Dreaming Again is an anthology of thirty-five science fiction and fantasy stories written by Australian authors, all collected by Jack Dann. Dedicated readers of this blog will remember him as the editor of the brilliant Wandering Stars. Sadly, Dreaming Again isn’t as good.

Physically speaking, Dreaming Again looks fantastic. It is a smooth softcover volume with crisp white pages and a weight that just feels right. I really appreciate how all the text has been arranged on the front cover, with the author’s names listed in the white corner on the top-left, and how the text’s size and colour depends on its importance. Perhaps the best part is the phrase ‘and including a previously unpublished story from the late great Bertram Chandler’, which is the closest I’ve seen to a stinger on book cover. And the book’s spine is so thick that it includes its own little blurb. The only drawback is the slightly uninspired photo used for the cover. The cover designer, James L. Iacobelli, deserves big praise for this one.

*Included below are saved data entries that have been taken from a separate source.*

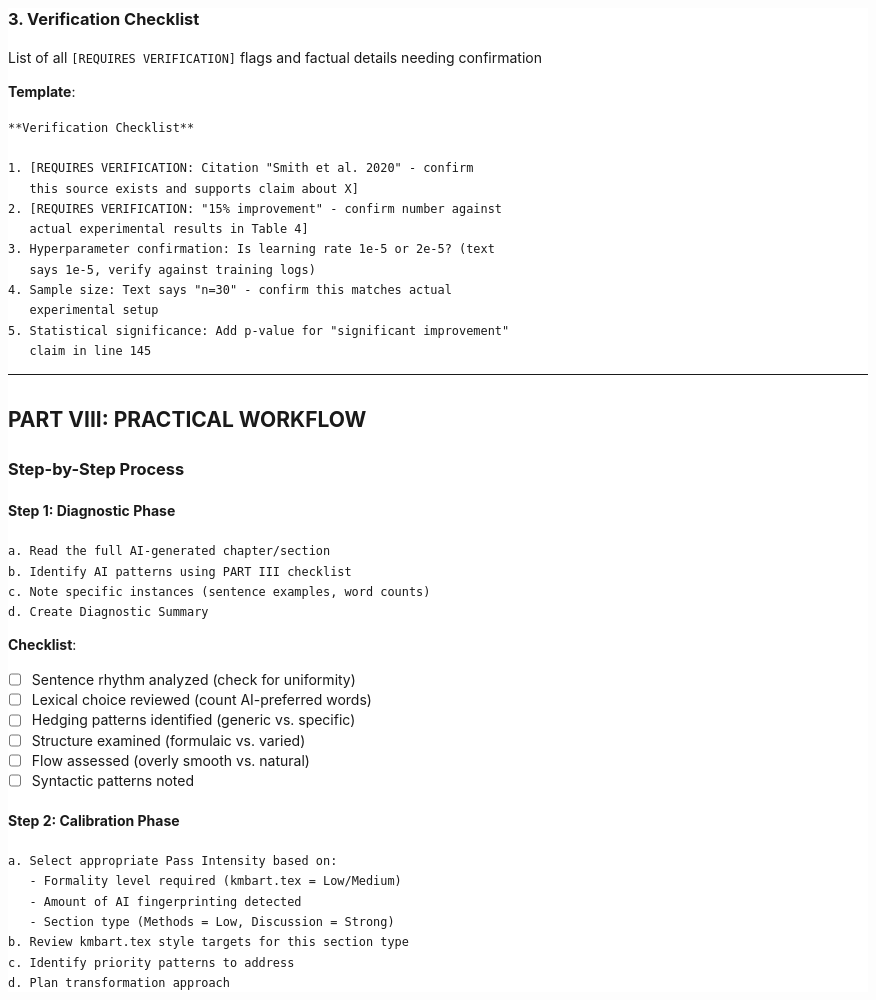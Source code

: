 ### 3. Verification Checklist
List of all `[REQUIRES VERIFICATION]` flags and factual details needing confirmation

**Template**:
```
**Verification Checklist**

1. [REQUIRES VERIFICATION: Citation "Smith et al. 2020" - confirm
   this source exists and supports claim about X]
2. [REQUIRES VERIFICATION: "15% improvement" - confirm number against
   actual experimental results in Table 4]
3. Hyperparameter confirmation: Is learning rate 1e-5 or 2e-5? (text
   says 1e-5, verify against training logs)
4. Sample size: Text says "n=30" - confirm this matches actual
   experimental setup
5. Statistical significance: Add p-value for "significant improvement"
   claim in line 145
```

---

## PART VIII: PRACTICAL WORKFLOW

### Step-by-Step Process

#### Step 1: Diagnostic Phase
```
a. Read the full AI-generated chapter/section
b. Identify AI patterns using PART III checklist
c. Note specific instances (sentence examples, word counts)
d. Create Diagnostic Summary
```

**Checklist**:
- [ ] Sentence rhythm analyzed (check for uniformity)
- [ ] Lexical choice reviewed (count AI-preferred words)
- [ ] Hedging patterns identified (generic vs. specific)
- [ ] Structure examined (formulaic vs. varied)
- [ ] Flow assessed (overly smooth vs. natural)
- [ ] Syntactic patterns noted

#### Step 2: Calibration Phase
```
a. Select appropriate Pass Intensity based on:
   - Formality level required (kmbart.tex = Low/Medium)
   - Amount of AI fingerprinting detected
   - Section type (Methods = Low, Discussion = Strong)
b. Review kmbart.tex style targets for this section type
c. Identify priority patterns to address
d. Plan transformation approach
```
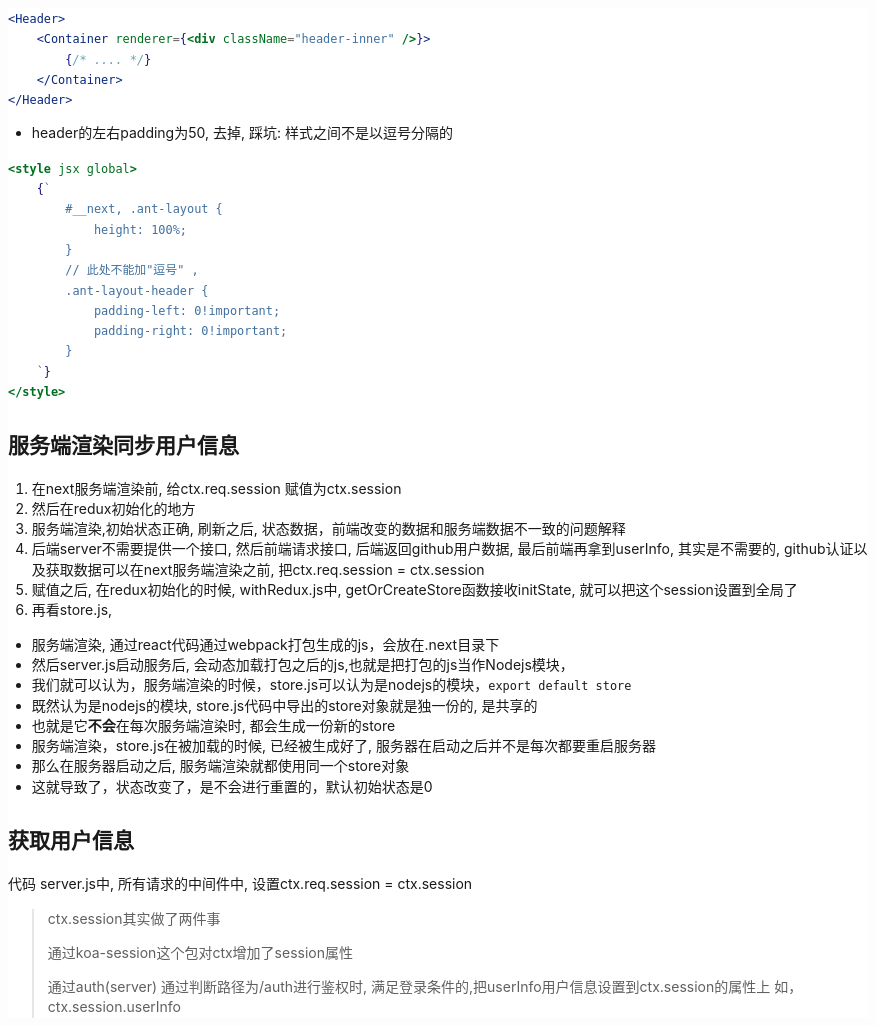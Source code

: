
 ```jsx
<Header>
    <Container renderer={<div className="header-inner" />}>
        {/* .... */}
    </Container>
</Header>
```

- header的左右padding为50, 去掉, 踩坑: 样式之间不是以逗号分隔的

```jsx
<style jsx global>
	{`
        #__next, .ant-layout {
            height: 100%;
        }
		// 此处不能加"逗号" , 
        .ant-layout-header {
            padding-left: 0!important;
            padding-right: 0!important;
        }
    `}
</style>
```



## 服务端渲染同步用户信息

1. 在next服务端渲染前, 给ctx.req.session 赋值为ctx.session
2. 然后在redux初始化的地方
3. 服务端渲染,初始状态正确, 刷新之后, 状态数据，前端改变的数据和服务端数据不一致的问题解释
4. 后端server不需要提供一个接口, 然后前端请求接口, 后端返回github用户数据, 最后前端再拿到userInfo, 其实是不需要的, github认证以及获取数据可以在next服务端渲染之前, 把ctx.req.session = ctx.session
5. 赋值之后, 在redux初始化的时候, withRedux.js中, getOrCreateStore函数接收initState, 就可以把这个session设置到全局了
6. 再看store.js, 

- 服务端渲染, 通过react代码通过webpack打包生成的js，会放在.next目录下
- 然后server.js启动服务后, 会动态加载打包之后的js,也就是把打包的js当作Nodejs模块，
- 我们就可以认为，服务端渲染的时候，store.js可以认为是nodejs的模块，`export default store`
- 既然认为是nodejs的模块, store.js代码中导出的store对象就是独一份的, 是共享的
- 也就是它**不会**在每次服务端渲染时, 都会生成一份新的store
- 服务端渲染，store.js在被加载的时候, 已经被生成好了, 服务器在启动之后并不是每次都要重启服务器
- 那么在服务器启动之后, 服务端渲染就都使用同一个store对象
- 这就导致了，状态改变了，是不会进行重置的，默认初始状态是0



## 获取用户信息

代码 server.js中, 所有请求的中间件中, 设置ctx.req.session = ctx.session

> ctx.session其实做了两件事
>
> 通过koa-session这个包对ctx增加了session属性
>
> 通过auth(server)  通过判断路径为/auth进行鉴权时, 满足登录条件的,把userInfo用户信息设置到ctx.session的属性上 如，ctx.session.userInfo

The stories themselves are a mixed bunch. My favourites include Russell Blackford’s Mananan’s Children, a meditation on immortality inspired by Celtic myth, Trudy Canavan’s The Lost Property Room, which had a Mary Poppins flavour, and Stephen Dedman’s Lost Arts, a detective story set in a technological utopia. I should also mention Riding on the Q-Ball by Rosaleen Love, a mind-bending tale about a temp so bizarre that the phrase ‘out of this world’ feels like an understatement.

One disappointment was John Birmingham’s Heere Be Monsters. It began with Captain Arthur Philip’s fleet of convict transport ships landing at modern Sydney, which I guess would be the Australian equivalent of the Mayflower showing up at New York. Birmingham gives no explanation for how this happens, but it’s cool so I went with it. You’d think that such a scenario would lead to easy satire, with the sailors declaring the bustling metropolis terra nullus before being shot by the police. Naturally the convicts would be sent to Nauru, only to be released once the Australian public realise that they are too white and Christian to be worthy targets for their xenophobia. Instead Birmingham throws a zombie plague into the mix and things get cliched, derivative, and a little pointless.

The last story, Perchance To Dream, is from Isobelle Carmody. The first third sets out the protagonist’s backstory, which to be honest I think should have been cut. The rest confirms something I’ve long suspected about Carmody – that if they ever do another volume of Sandman: Book of Dreamsshe should really get a story in it. Perchance To Dream would work perfectly for such a collection even without gratuitous cameos from Sandman characters.

There are better places to become acquainted with Australian science fiction than Dreaming Again. Metaworlds, Matilda At The Speed of Light, or any collection with the name Paul Collins on the title will do. This is more of a book for people living in Sydney, Melbourne or rural Australia who want to see their immediate environment reflected in speculative fiction, passionate Aussie sci-fi fans, and Bertram Chandler completists.